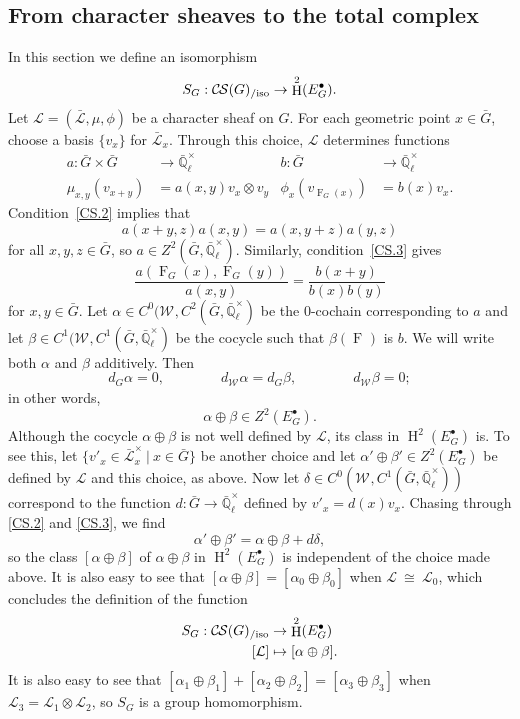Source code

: \documentclass[10pt]{amsart}
\theoremstyle{plain}
\theoremstyle{definition}
\theoremstyle{remark}
\newcommand{\EE}{\mathbb{\bar Q}_\ell}
\newcommand{\EEx}{\EE^\times}
\newcommand{\Weil}[1]{\mathcal{W}_{#1}}
\newcommand{\Frob}[1]{\operatorname{F}_{#1}}
\DeclareMathOperator{\Hh}{H}
\newcommand{\tq}{{\ \vert\ }}
\newcommand{\iso}{{\ \cong\ }}
\newcommand{\cs}[1]{{\mathcal{#1}}}
\newcommand{\gcs}[1]{{\mathcal{\bar #1}}}
\newcommand{\CS}{{\mathcal{C\hskip-0.8pt S}}}
\newcommand{\CSiso}[1]{\CS(#1)_{/\text{iso}}}
\begin{document}
\subsection{From character sheaves to the total complex}\label{ssec:S}

In this section we define an isomorphism
\[
S_G : \CSiso{G} \to \Hh^2(E^\bullet_G).
\]
Let $\cs{L} = (\gcs{L},\mu,\phi)$ be a character sheaf on $G$.
For each geometric point $x\in {\bar G}$, choose a basis $\{ v_x \}$ for $\gcs{L}_x$.
Through this choice, $\cs{L}$ determines functions
\begin{align*}
a : {\bar G}\times {\bar G} &\to \EEx & b : {\bar G} &\to \EEx \\
\mu_{x,y}(v_{x+y}) &= a(x,y) v_x \otimes v_y & \phi_x(v_{\Frob{G}(x)}) &= b(x) v_x.
\end{align*}
Condition~\ref{CS.2} implies that
\begin{equation}\label{2-cocyle}
a(x+y,z) a(x,y) = a(x,y+z) a(y,z)
\end{equation}
for all $x,y,z\in {\bar G}$, so $a \in Z^2({\bar G},\EEx)$.  Similarly, condition~\ref{CS.3} gives
\begin{equation}\label{nohom}
\frac{a(\Frob{G}(x),\Frob{G}(y))}{a(x,y)} =  \frac{b(x+y)}{b(x) b(y)}
\end{equation}
for $x, y \in {\bar G}$.
Let $\alpha \in C^0(\Weil{},C^2({\bar G},\EEx)$ be the $0$-cochain corresponding to $a$ and let $\beta\in C^1(\Weil{},C^1({\bar G},\EEx)$ be the cocycle such that $\beta(\Frob{})$ is $b$.  We will write both $\alpha$ and $\beta$ additively.
Then
\[
d_G\alpha =0, \qquad\qquad
d_{\Weil{}} \alpha = d_{G} \beta,\qquad\qquad
d_{\Weil{}} \beta =0;
\]
in other words,
\[\alpha\oplus \beta \in Z^2(E^\bullet_G).\]
Although the cocycle $\alpha\oplus \beta$ is not well defined by $\cs{L}$, its class in $\Hh^2(E^\bullet_G)$ is.
To see this, let $\{ v'_x \in \gcs{L}_x^\times \tq x \in {\bar G}\}$ be another choice and let $\alpha'\oplus \beta' \in Z^2(E^\bullet_G)$ be defined by $\cs{L}$ and this choice, as above.
Now let $\delta \in C^0(\Weil{},C^1({\bar G},\EEx))$ correspond to the function $d : {\bar G}\to \EEx$ defined by $v'_x = d(x) v_x$.
Chasing through \ref{CS.2} and \ref{CS.3}, we find
\[
\alpha'\oplus\beta' = \alpha\oplus\beta + d\delta,
\]
so the class $[\alpha\oplus\beta]$ of $\alpha\oplus\beta$ in $\Hh^2(E^\bullet_G)$ is independent of the choice made above. It is also easy to see that $[\alpha\oplus\beta] = [\alpha_0\oplus\beta_0]$ when $\cs{L} \iso \cs{L}_0$,
which concludes the definition of the function
\begin{align*}
S_G : \CSiso{G} &\to \Hh^2(E^\bullet_G)\\
[\cs{L}] &\mapsto [\alpha\oplus \beta].
\end{align*}
It is also easy to see that $[\alpha_1\oplus\beta_1] + [\alpha_2\oplus\beta_2] = [\alpha_3\oplus\beta_3]$ when $\cs{L}_3 = \cs{L}_1\otimes \cs{L}_2$, so $S_G$ is a group homomorphism.
\end{document}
▬▬▬▬▬▬
### [Assignment]
Exactly reproduce the run of lines from the start of the listing through the line with "Now let $\delta", inclusive; pictures are not copied.

### [Expected answer]
Source code

: \documentclass[10pt]{amsart}
\theoremstyle{plain}
\theoremstyle{definition}
\theoremstyle{remark}
\newcommand{\EE}{\mathbb{\bar Q}_\ell}
\newcommand{\EEx}{\EE^\times}
\newcommand{\Weil}[1]{\mathcal{W}_{#1}}
\newcommand{\Frob}[1]{\operatorname{F}_{#1}}
\DeclareMathOperator{\Hh}{H}
\newcommand{\tq}{{\ \vert\ }}
\newcommand{\iso}{{\ \cong\ }}
\newcommand{\cs}[1]{{\mathcal{#1}}}
\newcommand{\gcs}[1]{{\mathcal{\bar #1}}}
\newcommand{\CS}{{\mathcal{C\hskip-0.8pt S}}}
\newcommand{\CSiso}[1]{\CS(#1)_{/\text{iso}}}
\begin{document}
\subsection{From character sheaves to the total complex}\label{ssec:S}

In this section we define an isomorphism
\[
S_G : \CSiso{G} \to \Hh^2(E^\bullet_G).
\]
Let $\cs{L} = (\gcs{L},\mu,\phi)$ be a character sheaf on $G$.
For each geometric point $x\in {\bar G}$, choose a basis $\{ v_x \}$ for $\gcs{L}_x$.
Through this choice, $\cs{L}$ determines functions
\begin{align*}
a : {\bar G}\times {\bar G} &\to \EEx & b : {\bar G} &\to \EEx \\
\mu_{x,y}(v_{x+y}) &= a(x,y) v_x \otimes v_y & \phi_x(v_{\Frob{G}(x)}) &= b(x) v_x.
\end{align*}
Condition~\ref{CS.2} implies that
\begin{equation}\label{2-cocyle}
a(x+y,z) a(x,y) = a(x,y+z) a(y,z)
\end{equation}
for all $x,y,z\in {\bar G}$, so $a \in Z^2({\bar G},\EEx)$.  Similarly, condition~\ref{CS.3} gives
\begin{equation}\label{nohom}
\frac{a(\Frob{G}(x),\Frob{G}(y))}{a(x,y)} =  \frac{b(x+y)}{b(x) b(y)}
\end{equation}
for $x, y \in {\bar G}$.
Let $\alpha \in C^0(\Weil{},C^2({\bar G},\EEx)$ be the $0$-cochain corresponding to $a$ and let $\beta\in C^1(\Weil{},C^1({\bar G},\EEx)$ be the cocycle such that $\beta(\Frob{})$ is $b$.  We will write both $\alpha$ and $\beta$ additively.
Then
\[
d_G\alpha =0, \qquad\qquad
d_{\Weil{}} \alpha = d_{G} \beta,\qquad\qquad
d_{\Weil{}} \beta =0;
\]
in other words,
\[\alpha\oplus \beta \in Z^2(E^\bullet_G).\]
Although the cocycle $\alpha\oplus \beta$ is not well defined by $\cs{L}$, its class in $\Hh^2(E^\bullet_G)$ is.
To see this, let $\{ v'_x \in \gcs{L}_x^\times \tq x \in {\bar G}\}$ be another choice and let $\alpha'\oplus \beta' \in Z^2(E^\bullet_G)$ be defined by $\cs{L}$ and this choice, as above.
Now let $\delta \in C^0(\Weil{},C^1({\bar G},\EEx))$ correspond to the function $d : {\bar G}\to \EEx$ defined by $v'_x = d(x) v_x$.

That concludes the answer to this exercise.